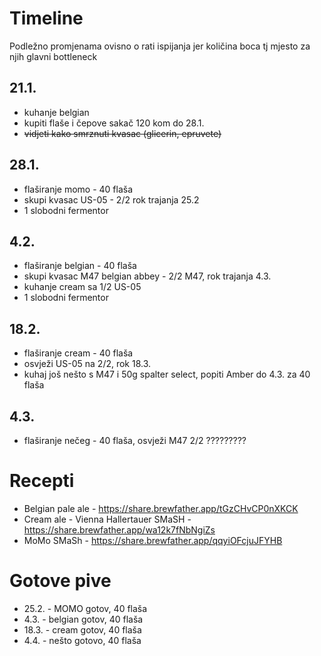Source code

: 
# Timeline
Podležno promjenama ovisno o rati ispijanja jer količina boca 
tj mjesto za njih glavni bottleneck
## 21.1.
* kuhanje belgian
* kupiti flaše i čepove sakač 120 kom do 28.1.
* ~~vidjeti kako smrznuti kvasac (glicerin, epruvete)~~
## 28.1.
* flaširanje momo - 40 flaša
* skupi kvasac US-05 - 2/2 rok trajanja  25.2 
* 1 slobodni fermentor
## 4.2. 
* flaširanje belgian - 40 flaša
* skupi kvasac M47 belgian abbey - 2/2 M47, rok trajanja 4.3.
* kuhanje cream sa 1/2 US-05
* 1 slobodni fermentor
## 18.2.
* flaširanje cream - 40 flaša
* osvježi US-05 na 2/2, rok 18.3.
* kuhaj još nešto s M47 i 50g spalter select, popiti Amber do 4.3. za 40 flaša
## 4.3.
* flaširanje nečeg - 40 flaša, osvježi M47 2/2
?????????

# Recepti
* Belgian pale ale - https://share.brewfather.app/tGzCHvCP0nXKCK
* Cream ale - Vienna Hallertauer SMaSH - https://share.brewfather.app/wa12k7fNbNgiZs
* MoMo SMaSh - https://share.brewfather.app/qqyiOFcjuJFYHB


# Gotove pive
* 25.2. - MOMO gotov, 40 flaša
* 4.3. - belgian gotov, 40 flaša
* 18.3. - cream gotov, 40 flaša
* 4.4. - nešto gotovo, 40 flaša
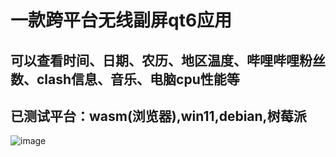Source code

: # 一款跨平台无线副屏qt6应用
## 可以查看时间、日期、农历、地区温度、哔哩哔哩粉丝数、clash信息、音乐、电脑cpu性能等
## 已测试平台：wasm(浏览器),win11,debian,树莓派
![image](https://github.com/user-attachments/assets/e4301211-7d7b-4f74-b355-9d099cf19afe)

#### [TASK TO COMPLETE]
Search the entries for the word "flaširanje". Copy each line where it appears.

#### [RESPONSE]
* flaširanje momo - 40 flaša
* flaširanje belgian - 40 flaša
* flaširanje cream - 40 flaša
* flaširanje nečeg - 40 flaša, osvježi M47 2/2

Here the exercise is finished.